The direct protection of liberty

Our existing system of liberty is as primitive as blood letting. Instead of delineating what activities people should be allowed to engage in without fear of prosecution, we protect liberty indirectly, by putting severe limits on what the police and the courts can do to enforce the laws. It's like getting a lion instead of a dog to protect your house. The lion will eat your kids, so you have to keep him chained in the cellar, while the robber (or the terrorist) cuts your throat.

A dog, in contrast, is like a white blood cell.

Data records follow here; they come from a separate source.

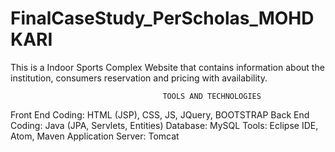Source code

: # FinalCaseStudy_PerScholas_MOHDKARI

This is a Indoor Sports Complex Website that contains information about the institution, consumers reservation and pricing with availability. 


                                      TOOLS AND TECHNOLOGIES
   Front End Coding: HTML (JSP), CSS, JS, JQuery, BOOTSTRAP 
   Back End Coding: Java (JPA, Servlets, Entities)
   Database: MySQL
   Tools: Eclipse IDE, Atom, Maven
   Application Server: Tomcat
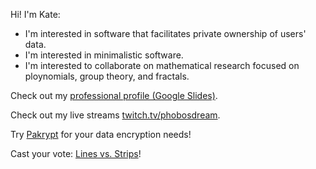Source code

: Hi! I'm Kate:

* I'm interested in software that facilitates private ownership of users' data.
* I'm interested in minimalistic software.
* I'm interested to collaborate on mathematical research focused on ploynomials, group theory, and fractals.

Check out my [professional profile (Google Slides)](https://docs.google.com/presentation/d/1a66qnObg1pWMqD2QRX2OJgtLp2UzmESN0tmtQ_sPMaM/view?usp=sharing).

Check out my live streams [twitch.tv/phobosdream](https://www.twitch.tv/phobosdream).

Try [Pakrypt](https://www.pakrypt.com/) for your data encryption needs!

Cast your vote: [Lines vs. Strips](https://lvs.cochleoid.com/)!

It only attacks what it should attack, which let's us give it free reign. To trade in the lion for a dog, all we need to do is be able to articulate the full ideal of protected liberty and protect it directly in the Constitution, so that what ought to be permitted can no longer be criminalized. Law enforcement will then no longer present a danger to what we mean to protect, allowing it to be let off its chain. Many restrictions on law enforcement could simply be eliminated.

Give that dog DNA fingerprinting for a nose, fifty kinds of data processing for eyes, give it every kind of tooth imaginable, we're talking about superdog, cloned. That's what it's going to take to root out every last terrorist cell, which is what we are going to need to be able to do as advancing technology brings weapons of mass destruction within the grasp of smaller and smaller groups and eventually even to individuals. Common crime? It's toast. And the price tag for this physical hygiene? Vastly increased protection for individual liberty. In contrast to the hit and miss of our present system of indirect protection, direct protection of liberty will be comprehensive and systematic. Liberty is further protected, of course, by the reduction of crime. Liberty is better protected both from infringement by government and from private crime.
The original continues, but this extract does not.